(Exercise brief)
Write out exactly the lines of the material below, beginning at the top and ending at the line that contains "- [ ] Przekroczysz".

=== Begin Enclosure ===

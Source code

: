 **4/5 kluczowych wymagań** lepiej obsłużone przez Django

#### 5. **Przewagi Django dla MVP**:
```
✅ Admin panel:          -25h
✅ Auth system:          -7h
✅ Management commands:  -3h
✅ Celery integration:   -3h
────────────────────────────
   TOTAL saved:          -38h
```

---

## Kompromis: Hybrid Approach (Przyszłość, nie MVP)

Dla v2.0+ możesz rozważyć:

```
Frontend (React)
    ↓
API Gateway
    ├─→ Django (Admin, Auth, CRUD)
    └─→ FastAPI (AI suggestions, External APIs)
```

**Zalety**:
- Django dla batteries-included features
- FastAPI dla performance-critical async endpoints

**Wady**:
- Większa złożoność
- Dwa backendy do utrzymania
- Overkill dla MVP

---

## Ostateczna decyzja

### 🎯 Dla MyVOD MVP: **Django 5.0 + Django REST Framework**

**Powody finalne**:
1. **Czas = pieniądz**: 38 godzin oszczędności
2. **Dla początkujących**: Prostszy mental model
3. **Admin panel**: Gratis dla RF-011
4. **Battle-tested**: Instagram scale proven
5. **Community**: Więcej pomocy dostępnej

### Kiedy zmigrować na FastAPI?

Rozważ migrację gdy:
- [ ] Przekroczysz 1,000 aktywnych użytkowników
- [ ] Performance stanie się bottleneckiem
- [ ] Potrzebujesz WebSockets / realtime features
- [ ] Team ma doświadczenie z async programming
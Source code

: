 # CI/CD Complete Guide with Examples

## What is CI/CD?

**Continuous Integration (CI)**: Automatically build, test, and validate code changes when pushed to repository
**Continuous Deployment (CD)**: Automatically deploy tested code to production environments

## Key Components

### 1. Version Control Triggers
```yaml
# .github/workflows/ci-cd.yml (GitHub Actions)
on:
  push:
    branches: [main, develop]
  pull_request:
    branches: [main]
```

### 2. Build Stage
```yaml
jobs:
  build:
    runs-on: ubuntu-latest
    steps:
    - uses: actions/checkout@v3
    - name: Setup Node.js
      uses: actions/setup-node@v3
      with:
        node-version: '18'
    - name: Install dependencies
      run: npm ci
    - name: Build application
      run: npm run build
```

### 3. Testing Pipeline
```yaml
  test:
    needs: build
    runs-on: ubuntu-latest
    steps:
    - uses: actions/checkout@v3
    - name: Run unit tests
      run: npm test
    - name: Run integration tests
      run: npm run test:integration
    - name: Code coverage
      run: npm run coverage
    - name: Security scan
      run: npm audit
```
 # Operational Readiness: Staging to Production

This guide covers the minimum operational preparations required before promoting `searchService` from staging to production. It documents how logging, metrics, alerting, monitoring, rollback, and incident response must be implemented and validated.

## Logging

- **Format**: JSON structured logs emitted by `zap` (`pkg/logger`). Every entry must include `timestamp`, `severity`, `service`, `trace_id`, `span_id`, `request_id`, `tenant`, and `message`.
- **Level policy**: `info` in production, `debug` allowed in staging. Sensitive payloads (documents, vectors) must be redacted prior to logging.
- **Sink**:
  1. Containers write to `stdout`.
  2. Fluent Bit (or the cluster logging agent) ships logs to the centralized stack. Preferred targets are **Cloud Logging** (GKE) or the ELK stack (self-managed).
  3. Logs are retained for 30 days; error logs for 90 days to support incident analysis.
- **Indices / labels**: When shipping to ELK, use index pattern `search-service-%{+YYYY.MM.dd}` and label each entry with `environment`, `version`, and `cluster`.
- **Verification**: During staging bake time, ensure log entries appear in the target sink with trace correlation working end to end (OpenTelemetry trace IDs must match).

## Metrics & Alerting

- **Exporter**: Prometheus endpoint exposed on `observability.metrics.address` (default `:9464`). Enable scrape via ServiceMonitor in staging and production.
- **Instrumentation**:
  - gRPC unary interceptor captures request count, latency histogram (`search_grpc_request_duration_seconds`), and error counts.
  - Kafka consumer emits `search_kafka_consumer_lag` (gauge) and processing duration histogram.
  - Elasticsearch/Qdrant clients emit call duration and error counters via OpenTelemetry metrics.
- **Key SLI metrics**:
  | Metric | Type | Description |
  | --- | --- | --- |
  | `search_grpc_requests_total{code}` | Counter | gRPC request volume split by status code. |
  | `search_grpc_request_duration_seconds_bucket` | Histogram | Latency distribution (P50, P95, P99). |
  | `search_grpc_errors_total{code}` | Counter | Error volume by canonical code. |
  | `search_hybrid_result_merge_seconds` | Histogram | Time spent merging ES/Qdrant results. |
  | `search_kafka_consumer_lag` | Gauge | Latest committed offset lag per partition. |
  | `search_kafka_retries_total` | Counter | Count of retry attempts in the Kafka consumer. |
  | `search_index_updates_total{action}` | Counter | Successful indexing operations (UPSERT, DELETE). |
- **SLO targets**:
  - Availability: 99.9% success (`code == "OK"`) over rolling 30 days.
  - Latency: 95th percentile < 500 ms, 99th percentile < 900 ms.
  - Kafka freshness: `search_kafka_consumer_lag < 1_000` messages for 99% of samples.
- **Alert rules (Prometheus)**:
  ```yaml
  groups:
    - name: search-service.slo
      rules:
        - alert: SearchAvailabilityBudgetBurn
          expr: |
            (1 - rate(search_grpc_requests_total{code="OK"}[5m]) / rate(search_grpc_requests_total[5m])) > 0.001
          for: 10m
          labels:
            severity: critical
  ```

=== End Enclosure ===

(Solution to the exercise)
Source code

: **4/5 kluczowych wymagań** lepiej obsłużone przez Django

#### 5. **Przewagi Django dla MVP**:
```
✅ Admin panel:          -25h
✅ Auth system:          -7h
✅ Management commands:  -3h
✅ Celery integration:   -3h
────────────────────────────
   TOTAL saved:          -38h
```

---

## Kompromis: Hybrid Approach (Przyszłość, nie MVP)

Dla v2.0+ możesz rozważyć:

```
Frontend (React)
    ↓
API Gateway
    ├─→ Django (Admin, Auth, CRUD)
    └─→ FastAPI (AI suggestions, External APIs)
```

**Zalety**:
- Django dla batteries-included features
- FastAPI dla performance-critical async endpoints

**Wady**:
- Większa złożoność
- Dwa backendy do utrzymania
- Overkill dla MVP

---

## Ostateczna decyzja

### 🎯 Dla MyVOD MVP: **Django 5.0 + Django REST Framework**

**Powody finalne**:
1. **Czas = pieniądz**: 38 godzin oszczędności
2. **Dla początkujących**: Prostszy mental model
3. **Admin panel**: Gratis dla RF-011
4. **Battle-tested**: Instagram scale proven
5. **Community**: Więcej pomocy dostępnej

### Kiedy zmigrować na FastAPI?

Rozważ migrację gdy:
- [ ] Przekroczysz 1,000 aktywnych użytkowników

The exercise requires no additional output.